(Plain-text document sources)
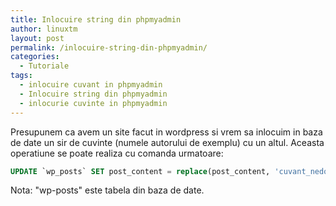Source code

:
 ```yaml
---
title: Inlocuire string din phpmyadmin
author: linuxtm
layout: post
permalink: /inlocuire-string-din-phpmyadmin/
categories:
  - Tutoriale
tags:
  - inlocuire cuvant in phpmyadmin
  - Inlocuire string din phpmyadmin
  - inlocurie cuvinte in phpmyadmin
---
```

Presupunem ca avem un site facut in wordpress si vrem sa inlocuim in baza de date un sir de cuvinte (numele autorului de exemplu) cu un altul. Aceasta operatiune se poate realiza cu comanda urmatoare:

```sql
UPDATE `wp_posts` SET post_content = replace(post_content, 'cuvant_nedorit', 'cuvant_dorit')
```

Nota: "wp-posts" este tabela din baza de date.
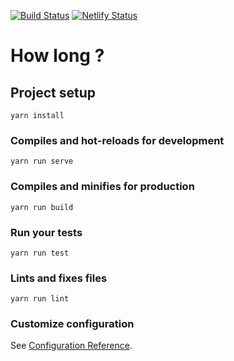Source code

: [![Build Status](https://travis-ci.org/Airthee/how-long.svg?branch=master)](https://travis-ci.org/Airthee/how-long)
[![Netlify Status](https://api.netlify.com/api/v1/badges/90c62461-21b8-4368-81d9-324bace85f39/deploy-status)](https://app.netlify.com/sites/how-long/deploys)

# How long ?

## Project setup
```
yarn install
```

### Compiles and hot-reloads for development
```
yarn run serve
```

### Compiles and minifies for production
```
yarn run build
```

### Run your tests
```
yarn run test
```

### Lints and fixes files
```
yarn run lint
```

### Customize configuration
See [Configuration Reference](https://cli.vuejs.org/config/).
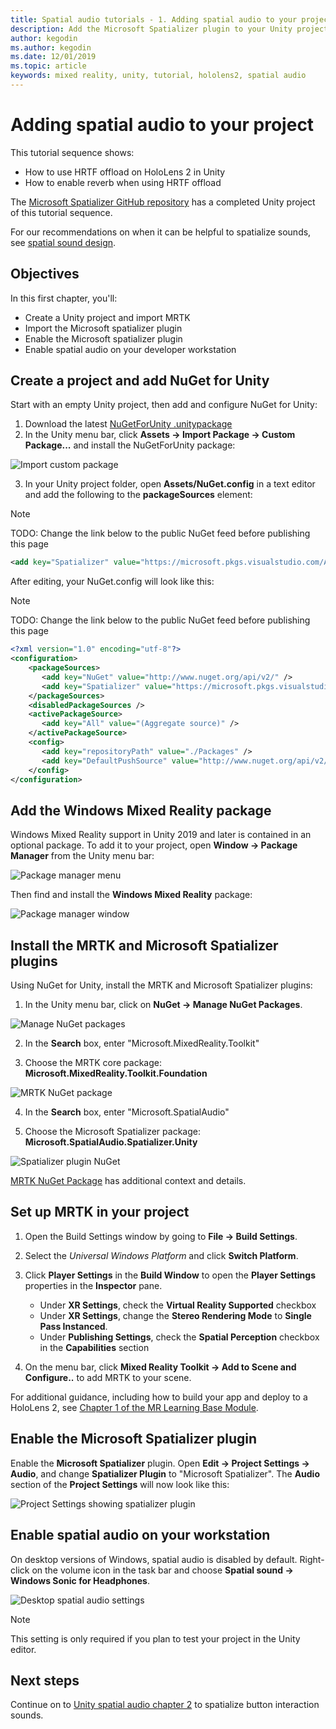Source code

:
 ```yaml
---
title: Spatial audio tutorials - 1. Adding spatial audio to your project
description: Add the Microsoft Spatializer plugin to your Unity project to access HoloLens 2 HRTF hardware offload.
author: kegodin
ms.author: kegodin
ms.date: 12/01/2019
ms.topic: article
keywords: mixed reality, unity, tutorial, hololens2, spatial audio
---
```


# Adding spatial audio to your project

This tutorial sequence shows:
* How to use HRTF offload on HoloLens 2 in Unity
* How to enable reverb when using HRTF offload

The [Microsoft Spatializer GitHub repository](https://microsoft.visualstudio.com/Analog/_git/mixedreality.spatialaudio.unity?path=%2F&version=GBdevelop) has a completed Unity project of this tutorial sequence. 

For our recommendations on when it can be helpful to spatialize sounds, see [spatial sound design](https://docs.microsoft.com/windows/mixed-reality/spatial-sound-design).

## Objectives
In this first chapter, you'll:
* Create a Unity project and import MRTK
* Import the Microsoft spatializer plugin
* Enable the Microsoft spatializer plugin
* Enable spatial audio on your developer workstation

## Create a project and add NuGet for Unity
Start with an empty Unity project, then add and configure NuGet for Unity:
1. Download the latest [NuGetForUnity .unitypackage](https://github.com/GlitchEnzo/NuGetForUnity/releases/latest)
2. In the Unity menu bar, click **Assets -> Import Package -> Custom Package...** and install the NuGetForUnity package:

![Import custom package](images/spatial-audio/import-custom-package.png)

3. In your Unity project folder, open **Assets/NuGet.config** in a text editor and add the following to the **packageSources** element: 
> [!NOTE]
> TODO: Change the link below to the public NuGet feed before publishing this page

```xml
<add key="Spatializer" value="https://microsoft.pkgs.visualstudio.com/Analog/_packaging/Microsoft-SpatialAudio-Unity/nuget/v2/" />
```

After editing, your NuGet.config will look like this:
> [!NOTE]
> TODO: Change the link below to the public NuGet feed before publishing this page

```xml
<?xml version="1.0" encoding="utf-8"?>
<configuration>
    <packageSources>
       <add key="NuGet" value="http://www.nuget.org/api/v2/" />
       <add key="Spatializer" value="https://microsoft.pkgs.visualstudio.com/Analog/_packaging/Microsoft-SpatialAudio-Unity/nuget/v2/" />
    </packageSources>
    <disabledPackageSources />
    <activePackageSource>
       <add key="All" value="(Aggregate source)" />
    </activePackageSource>
    <config>
       <add key="repositoryPath" value="./Packages" />
       <add key="DefaultPushSource" value="http://www.nuget.org/api/v2/" />
    </config>
</configuration>
```

## Add the Windows Mixed Reality package
Windows Mixed Reality support in Unity 2019 and later is contained in an optional package. To add it to your project, open **Window -> Package Manager** from the Unity menu bar:

![Package manager menu](images/spatial-audio/package-manager-menu.png)

Then find and install the **Windows Mixed Reality** package:

![Package manager window](images/spatial-audio/package-manager-window.png)

## Install the MRTK and Microsoft Spatializer plugins
Using NuGet for Unity, install the MRTK and Microsoft Spatializer plugins:
1. In the Unity menu bar, click on **NuGet -> Manage NuGet Packages**.

![Manage NuGet packages](images/spatial-audio/manage-nuget-packages.png)

2. In the **Search** box, enter "Microsoft.MixedReality.Toolkit"

3. Choose the MRTK core package: **Microsoft.MixedReality.Toolkit.Foundation**

![MRTK NuGet package](images/spatial-audio/mrtk-nuget-package.png)

4. In the **Search** box, enter "Microsoft.SpatialAudio"

5. Choose the Microsoft Spatializer package: **Microsoft.SpatialAudio.Spatializer.Unity**

![Spatializer plugin NuGet](images/spatial-audio/spatializer-plugin-nuget.png)

[MRTK NuGet Package](https://microsoft.github.io/MixedRealityToolkit-Unity/Documentation/MRTKNuGetPackage.html) has additional context and details.

## Set up MRTK in your project

1. Open the Build Settings window by going to **File -> Build Settings**.

2. Select the _Universal Windows Platform_ and click **Switch Platform**.

3. Click **Player Settings** in the **Build Window** to open the **Player Settings** properties in the **Inspector** pane.
    * Under **XR Settings**, check the **Virtual Reality Supported** checkbox
    * Under **XR Settings**, change the **Stereo Rendering Mode** to **Single Pass Instanced**.
    * Under **Publishing Settings**, check the **Spatial Perception** checkbox in the **Capabilities** section

4. On the menu bar, click **Mixed Reality Toolkit -> Add to Scene and Configure..** to add MRTK to your scene.

For additional guidance, including how to build your app and deploy to a HoloLens 2, see [Chapter 1 of the MR Learning Base Module](https://docs.microsoft.com/en-us/windows/mixed-reality/mrlearning-base-ch1).

## Enable the Microsoft Spatializer plugin
Enable the **Microsoft Spatializer** plugin. Open **Edit -> Project Settings -> Audio**, and change **Spatializer Plugin** to "Microsoft Spatializer". The **Audio** section of the **Project Settings** will now look like this:

![Project Settings showing spatializer plugin](images/spatial-audio/project-settings.png)

## Enable spatial audio on your workstation
On desktop versions of Windows, spatial audio is disabled by default. Right-click on the volume icon in the task bar and choose **Spatial sound -> Windows Sonic for Headphones**.

![Desktop spatial audio settings](images/spatial-audio/desktop-audio-settings.png)

> [!NOTE]
> This setting is only required if you plan to test your project in the Unity editor.

## Next steps
Continue on to [Unity spatial audio chapter 2](unity-spatial-audio-ch2.md) to spatialize button interaction sounds.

* [INSTRUCTIONS TO FOLLOW]: What you return must match, line for line, the data from the line containing "On desktop versions" to its end, both ends included.

* [EXERCISE SOLUTION]:
On desktop versions of Windows, spatial audio is disabled by default. Right-click on the volume icon in the task bar and choose **Spatial sound -> Windows Sonic for Headphones**.

![Desktop spatial audio settings](images/spatial-audio/desktop-audio-settings.png)

> [!NOTE]
> This setting is only required if you plan to test your project in the Unity editor.

## Next steps
Continue on to [Unity spatial audio chapter 2](unity-spatial-audio-ch2.md) to spatialize button interaction sounds.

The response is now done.